As I often say, the employee experience is neither complicated nor requires any kind of inspiration or vision on the part of those who drive it. All you have to do is listen and act, and practicing companies have understood this.

On the other hand, I’m still surprised by the channels used, which are feedback from managers, HR and annual appraisals.

Firstly, because it’s not digital and therefore not real-time, and it’s difficult to scale.

Secondly, there’s a stage missing from the rocket.

Not everything can be centralized at the top of the company. There isn’t enough bandwidth, and at this level we lack the relevance to solve the most operational day-to-day problems, which need to be handled locally with managers.

Personally, what I had set up was

1°) a global feedback platform for global issues. It also had the particularity of being used to collect good practices observed in the field and which could potentially be generalized.

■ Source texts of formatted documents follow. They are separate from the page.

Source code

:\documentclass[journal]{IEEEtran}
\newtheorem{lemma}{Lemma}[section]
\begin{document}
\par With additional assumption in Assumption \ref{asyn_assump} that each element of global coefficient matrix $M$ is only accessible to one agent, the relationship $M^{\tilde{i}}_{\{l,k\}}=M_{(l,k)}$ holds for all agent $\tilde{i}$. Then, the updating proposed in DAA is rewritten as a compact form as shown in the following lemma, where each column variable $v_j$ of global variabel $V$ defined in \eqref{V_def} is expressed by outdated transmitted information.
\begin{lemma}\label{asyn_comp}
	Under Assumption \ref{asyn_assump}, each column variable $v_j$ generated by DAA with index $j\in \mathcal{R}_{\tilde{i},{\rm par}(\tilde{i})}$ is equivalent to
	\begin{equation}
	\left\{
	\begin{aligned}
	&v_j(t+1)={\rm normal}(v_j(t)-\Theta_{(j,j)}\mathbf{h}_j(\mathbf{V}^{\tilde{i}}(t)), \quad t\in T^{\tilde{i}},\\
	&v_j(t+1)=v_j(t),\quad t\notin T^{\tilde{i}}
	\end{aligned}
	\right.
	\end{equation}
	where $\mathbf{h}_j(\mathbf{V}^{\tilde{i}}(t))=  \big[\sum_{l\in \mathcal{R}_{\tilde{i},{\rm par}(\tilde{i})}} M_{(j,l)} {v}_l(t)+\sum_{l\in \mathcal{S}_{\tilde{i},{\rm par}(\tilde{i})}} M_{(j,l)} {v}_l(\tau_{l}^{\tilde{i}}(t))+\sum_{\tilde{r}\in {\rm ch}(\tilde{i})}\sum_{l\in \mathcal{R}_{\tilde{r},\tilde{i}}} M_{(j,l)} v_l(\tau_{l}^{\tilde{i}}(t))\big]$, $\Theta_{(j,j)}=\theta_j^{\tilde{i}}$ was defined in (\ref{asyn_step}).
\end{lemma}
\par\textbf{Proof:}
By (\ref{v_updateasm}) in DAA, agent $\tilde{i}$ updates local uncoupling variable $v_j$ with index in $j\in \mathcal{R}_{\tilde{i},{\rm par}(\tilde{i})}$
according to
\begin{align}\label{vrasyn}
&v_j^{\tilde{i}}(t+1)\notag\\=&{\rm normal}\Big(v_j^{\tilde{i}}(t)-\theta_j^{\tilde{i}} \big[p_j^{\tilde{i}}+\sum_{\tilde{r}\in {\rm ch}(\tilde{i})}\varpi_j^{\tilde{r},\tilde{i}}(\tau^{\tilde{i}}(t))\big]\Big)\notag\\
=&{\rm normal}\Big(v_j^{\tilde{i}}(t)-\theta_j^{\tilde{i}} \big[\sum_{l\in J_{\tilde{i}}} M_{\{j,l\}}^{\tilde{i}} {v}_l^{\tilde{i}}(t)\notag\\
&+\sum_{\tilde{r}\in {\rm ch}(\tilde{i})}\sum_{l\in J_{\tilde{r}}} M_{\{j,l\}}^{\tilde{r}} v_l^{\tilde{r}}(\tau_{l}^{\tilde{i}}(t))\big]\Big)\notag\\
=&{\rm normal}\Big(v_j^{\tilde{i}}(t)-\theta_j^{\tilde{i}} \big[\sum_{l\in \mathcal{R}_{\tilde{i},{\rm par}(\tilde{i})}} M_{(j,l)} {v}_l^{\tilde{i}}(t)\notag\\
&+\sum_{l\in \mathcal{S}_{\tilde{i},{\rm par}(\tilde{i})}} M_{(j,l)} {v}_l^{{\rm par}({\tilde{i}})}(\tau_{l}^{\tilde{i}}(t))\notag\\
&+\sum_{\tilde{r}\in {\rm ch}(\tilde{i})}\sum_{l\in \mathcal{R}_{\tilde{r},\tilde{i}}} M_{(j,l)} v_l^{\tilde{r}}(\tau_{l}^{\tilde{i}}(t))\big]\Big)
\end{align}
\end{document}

In a second phase, it can be coupled with an employee helpdesk approach (Employee helpdesk and enterprise ticketization: instructions for use).

2°) At team level, for a pragmatic and operational approach, a participative and agile mechanism dedicated to improving organization and work practices, as I mentioned above.

But generally speaking, digital or not, it’s a good idea to draw inspiration from the principles that have proved their worth in quality management in industry in the past and today, such as Kaizen or quality circles. In fact, the notions of experience and quality are very similar (Let’s talk about the quality of work and Experience is the new name for quality and is the fruit of operational excellence).

In any case, if we say that the organization of work counts when it comes to employee experience, we’re clearly lacking the tools to address the subject.

The same goes for the way employee experience is monitored. Surveys, barometers, HR indicators, but nothing that measures the operational work organization dimension.

These indicators do exist, however, as they are often those used to steer business and operations, but employee experience clearly doesn’t look at them, even though it claims to be interested in the subject.

The CHRO as chief transformation officer?

That’s the conclusion of this barometer. While the employee experience drives and supports the transformations made necessary by external changes, the HR department is in fact the chief architect of internal transformations.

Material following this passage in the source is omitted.